#### PROBLEM REQUIREMENTS
Copy the entries below exactly; any picture among them should be left out.

(Rendered images with source text)
....

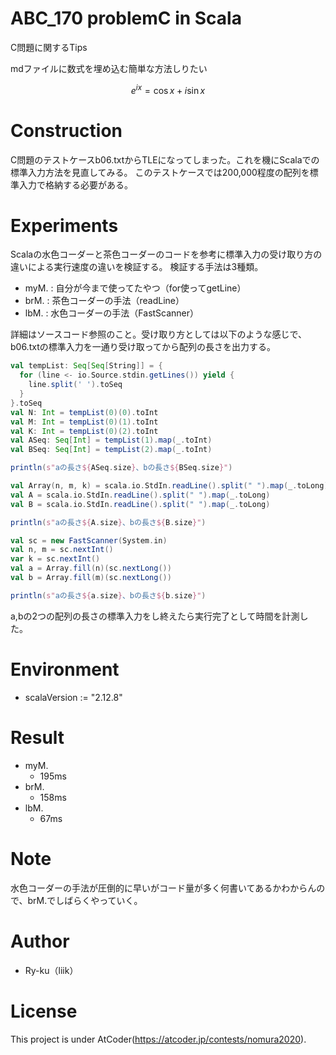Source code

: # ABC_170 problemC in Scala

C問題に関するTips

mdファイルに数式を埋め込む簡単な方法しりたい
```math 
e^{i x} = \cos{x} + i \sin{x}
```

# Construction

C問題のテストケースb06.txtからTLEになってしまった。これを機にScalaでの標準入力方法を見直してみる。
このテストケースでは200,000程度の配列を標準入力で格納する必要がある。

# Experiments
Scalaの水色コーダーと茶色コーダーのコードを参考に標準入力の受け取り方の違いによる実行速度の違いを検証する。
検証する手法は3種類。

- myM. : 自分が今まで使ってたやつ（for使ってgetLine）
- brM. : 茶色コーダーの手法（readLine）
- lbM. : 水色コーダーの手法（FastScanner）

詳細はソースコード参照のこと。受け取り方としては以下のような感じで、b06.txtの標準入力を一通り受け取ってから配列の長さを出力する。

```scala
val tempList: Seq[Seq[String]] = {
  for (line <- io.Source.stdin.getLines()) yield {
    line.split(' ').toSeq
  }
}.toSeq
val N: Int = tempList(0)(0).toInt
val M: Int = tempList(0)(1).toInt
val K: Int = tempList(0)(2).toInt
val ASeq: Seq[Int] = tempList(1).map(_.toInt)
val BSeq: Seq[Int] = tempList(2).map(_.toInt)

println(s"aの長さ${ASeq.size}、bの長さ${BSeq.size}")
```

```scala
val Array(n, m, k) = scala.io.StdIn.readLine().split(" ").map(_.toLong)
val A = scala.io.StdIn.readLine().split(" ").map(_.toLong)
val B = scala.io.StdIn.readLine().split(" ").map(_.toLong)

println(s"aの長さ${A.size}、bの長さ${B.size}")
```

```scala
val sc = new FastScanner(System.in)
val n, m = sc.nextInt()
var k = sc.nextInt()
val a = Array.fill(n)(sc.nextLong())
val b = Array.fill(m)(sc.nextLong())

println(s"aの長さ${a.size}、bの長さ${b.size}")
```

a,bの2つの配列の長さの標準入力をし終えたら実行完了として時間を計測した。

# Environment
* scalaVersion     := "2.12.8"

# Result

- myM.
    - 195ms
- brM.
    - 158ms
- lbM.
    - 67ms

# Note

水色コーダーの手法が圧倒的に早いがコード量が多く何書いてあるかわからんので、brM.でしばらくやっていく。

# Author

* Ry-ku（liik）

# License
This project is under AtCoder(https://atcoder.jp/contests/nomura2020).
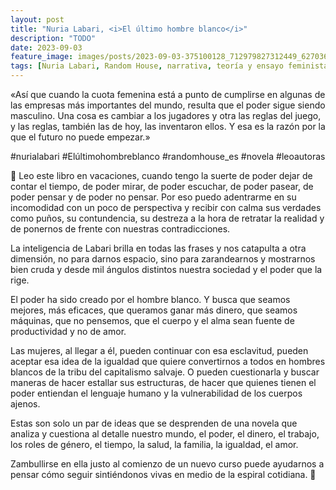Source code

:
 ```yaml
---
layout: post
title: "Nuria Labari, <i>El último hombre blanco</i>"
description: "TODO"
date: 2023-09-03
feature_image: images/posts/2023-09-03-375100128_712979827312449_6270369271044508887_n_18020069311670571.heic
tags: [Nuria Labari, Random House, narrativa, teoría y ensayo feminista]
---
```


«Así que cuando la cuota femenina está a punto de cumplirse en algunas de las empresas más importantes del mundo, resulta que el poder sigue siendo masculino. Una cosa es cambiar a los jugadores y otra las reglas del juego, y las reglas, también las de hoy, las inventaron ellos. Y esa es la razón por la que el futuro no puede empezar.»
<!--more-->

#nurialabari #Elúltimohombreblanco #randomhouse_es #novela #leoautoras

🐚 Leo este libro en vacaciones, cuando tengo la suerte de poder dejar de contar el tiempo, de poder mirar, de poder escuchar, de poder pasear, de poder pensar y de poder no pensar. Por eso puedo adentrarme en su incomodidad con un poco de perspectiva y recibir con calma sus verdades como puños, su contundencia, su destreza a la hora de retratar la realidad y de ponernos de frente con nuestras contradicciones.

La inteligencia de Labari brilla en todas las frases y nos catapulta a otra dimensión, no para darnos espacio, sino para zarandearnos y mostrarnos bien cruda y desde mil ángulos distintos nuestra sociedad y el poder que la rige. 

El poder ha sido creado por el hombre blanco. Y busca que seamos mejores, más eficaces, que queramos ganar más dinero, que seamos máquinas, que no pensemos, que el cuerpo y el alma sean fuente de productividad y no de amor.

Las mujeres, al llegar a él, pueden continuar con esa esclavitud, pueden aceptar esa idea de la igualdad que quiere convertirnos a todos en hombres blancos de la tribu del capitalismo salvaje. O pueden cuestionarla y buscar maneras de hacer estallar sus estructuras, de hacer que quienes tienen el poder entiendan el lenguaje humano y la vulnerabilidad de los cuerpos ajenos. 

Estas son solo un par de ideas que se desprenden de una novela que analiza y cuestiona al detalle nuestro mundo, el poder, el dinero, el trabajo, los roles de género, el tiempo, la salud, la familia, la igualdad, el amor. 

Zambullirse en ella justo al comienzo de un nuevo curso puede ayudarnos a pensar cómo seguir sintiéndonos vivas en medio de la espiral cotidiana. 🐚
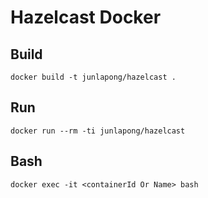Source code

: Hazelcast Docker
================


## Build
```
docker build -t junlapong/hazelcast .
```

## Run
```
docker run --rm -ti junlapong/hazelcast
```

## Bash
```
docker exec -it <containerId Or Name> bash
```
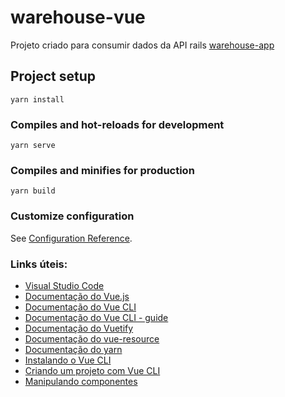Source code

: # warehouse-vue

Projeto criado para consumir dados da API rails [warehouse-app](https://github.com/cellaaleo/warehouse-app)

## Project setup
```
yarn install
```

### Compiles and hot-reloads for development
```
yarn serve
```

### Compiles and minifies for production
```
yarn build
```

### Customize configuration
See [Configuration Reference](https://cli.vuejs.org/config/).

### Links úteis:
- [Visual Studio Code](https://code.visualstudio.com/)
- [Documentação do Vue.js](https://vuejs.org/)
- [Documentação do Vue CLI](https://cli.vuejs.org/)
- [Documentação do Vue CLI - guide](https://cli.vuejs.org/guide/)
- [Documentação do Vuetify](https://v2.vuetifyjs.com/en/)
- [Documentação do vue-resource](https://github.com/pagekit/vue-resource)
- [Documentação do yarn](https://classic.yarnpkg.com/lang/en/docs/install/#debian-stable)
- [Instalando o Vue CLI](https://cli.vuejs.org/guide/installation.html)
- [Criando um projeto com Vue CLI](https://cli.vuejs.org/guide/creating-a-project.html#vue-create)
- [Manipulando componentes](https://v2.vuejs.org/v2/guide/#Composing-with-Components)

....

#### ANSWER BOX
Source code

: # ABC_170 problemC in Scala

C問題に関するTips

mdファイルに数式を埋め込む簡単な方法しりたい
```math 
e^{i x} = \cos{x} + i \sin{x}
```

# Construction

C問題のテストケースb06.txtからTLEになってしまった。これを機にScalaでの標準入力方法を見直してみる。
このテストケースでは200,000程度の配列を標準入力で格納する必要がある。

# Experiments
Scalaの水色コーダーと茶色コーダーのコードを参考に標準入力の受け取り方の違いによる実行速度の違いを検証する。
検証する手法は3種類。

- myM. : 自分が今まで使ってたやつ（for使ってgetLine）
- brM. : 茶色コーダーの手法（readLine）
- lbM. : 水色コーダーの手法（FastScanner）

詳細はソースコード参照のこと。受け取り方としては以下のような感じで、b06.txtの標準入力を一通り受け取ってから配列の長さを出力する。

```scala
val tempList: Seq[Seq[String]] = {
  for (line <- io.Source.stdin.getLines()) yield {
    line.split(' ').toSeq
  }
}.toSeq
val N: Int = tempList(0)(0).toInt
val M: Int = tempList(0)(1).toInt
val K: Int = tempList(0)(2).toInt
val ASeq: Seq[Int] = tempList(1).map(_.toInt)
val BSeq: Seq[Int] = tempList(2).map(_.toInt)

println(s"aの長さ${ASeq.size}、bの長さ${BSeq.size}")
```

```scala
val Array(n, m, k) = scala.io.StdIn.readLine().split(" ").map(_.toLong)
val A = scala.io.StdIn.readLine().split(" ").map(_.toLong)
val B = scala.io.StdIn.readLine().split(" ").map(_.toLong)

println(s"aの長さ${A.size}、bの長さ${B.size}")
```

```scala
val sc = new FastScanner(System.in)
val n, m = sc.nextInt()
var k = sc.nextInt()
val a = Array.fill(n)(sc.nextLong())
val b = Array.fill(m)(sc.nextLong())

println(s"aの長さ${a.size}、bの長さ${b.size}")
```

a,bの2つの配列の長さの標準入力をし終えたら実行完了として時間を計測した。

# Environment
* scalaVersion     := "2.12.8"

# Result

- myM.
    - 195ms
- brM.
    - 158ms
- lbM.
    - 67ms

# Note

水色コーダーの手法が圧倒的に早いがコード量が多く何書いてあるかわからんので、brM.でしばらくやっていく。

# Author

* Ry-ku（liik）

# License
This project is under AtCoder(https://atcoder.jp/contests/nomura2020).
Source code

:
 ```yaml
---
layout: post
title: "Nuria Labari, <i>El último hombre blanco</i>"
description: "TODO"
date: 2023-09-03
feature_image: images/posts/2023-09-03-375100128_712979827312449_6270369271044508887_n_18020069311670571.heic
tags: [Nuria Labari, Random House, narrativa, teoría y ensayo feminista]
---
```


«Así que cuando la cuota femenina está a punto de cumplirse en algunas de las empresas más importantes del mundo, resulta que el poder sigue siendo masculino. Una cosa es cambiar a los jugadores y otra las reglas del juego, y las reglas, también las de hoy, las inventaron ellos. Y esa es la razón por la que el futuro no puede empezar.»
<!--more-->

#nurialabari #Elúltimohombreblanco #randomhouse_es #novela #leoautoras

🐚 Leo este libro en vacaciones, cuando tengo la suerte de poder dejar de contar el tiempo, de poder mirar, de poder escuchar, de poder pasear, de poder pensar y de poder no pensar. Por eso puedo adentrarme en su incomodidad con un poco de perspectiva y recibir con calma sus verdades como puños, su contundencia, su destreza a la hora de retratar la realidad y de ponernos de frente con nuestras contradicciones.

La inteligencia de Labari brilla en todas las frases y nos catapulta a otra dimensión, no para darnos espacio, sino para zarandearnos y mostrarnos bien cruda y desde mil ángulos distintos nuestra sociedad y el poder que la rige. 

El poder ha sido creado por el hombre blanco. Y busca que seamos mejores, más eficaces, que queramos ganar más dinero, que seamos máquinas, que no pensemos, que el cuerpo y el alma sean fuente de productividad y no de amor.

Las mujeres, al llegar a él, pueden continuar con esa esclavitud, pueden aceptar esa idea de la igualdad que quiere convertirnos a todos en hombres blancos de la tribu del capitalismo salvaje. O pueden cuestionarla y buscar maneras de hacer estallar sus estructuras, de hacer que quienes tienen el poder entiendan el lenguaje humano y la vulnerabilidad de los cuerpos ajenos. 

Estas son solo un par de ideas que se desprenden de una novela que analiza y cuestiona al detalle nuestro mundo, el poder, el dinero, el trabajo, los roles de género, el tiempo, la salud, la familia, la igualdad, el amor. 

Zambullirse en ella justo al comienzo de un nuevo curso puede ayudarnos a pensar cómo seguir sintiéndonos vivas en medio de la espiral cotidiana. 🐚
Source code

: Hazelcast Docker
================


## Build
```
docker build -t junlapong/hazelcast .
```

## Run
```
docker run --rm -ti junlapong/hazelcast
```

## Bash
```
docker exec -it <containerId Or Name> bash
```
Source code

: # warehouse-vue

Projeto criado para consumir dados da API rails [warehouse-app](https://github.com/cellaaleo/warehouse-app)

## Project setup
```
yarn install
```

### Compiles and hot-reloads for development
```
yarn serve
```

### Compiles and minifies for production
```
yarn build
```

### Customize configuration
See [Configuration Reference](https://cli.vuejs.org/config/).

### Links úteis:
- [Visual Studio Code](https://code.visualstudio.com/)
- [Documentação do Vue.js](https://vuejs.org/)
- [Documentação do Vue CLI](https://cli.vuejs.org/)
- [Documentação do Vue CLI - guide](https://cli.vuejs.org/guide/)
- [Documentação do Vuetify](https://v2.vuetifyjs.com/en/)
- [Documentação do vue-resource](https://github.com/pagekit/vue-resource)
- [Documentação do yarn](https://classic.yarnpkg.com/lang/en/docs/install/#debian-stable)
- [Instalando o Vue CLI](https://cli.vuejs.org/guide/installation.html)
- [Criando um projeto com Vue CLI](https://cli.vuejs.org/guide/creating-a-project.html#vue-create)
- [Manipulando componentes](https://v2.vuejs.org/v2/guide/#Composing-with-Components)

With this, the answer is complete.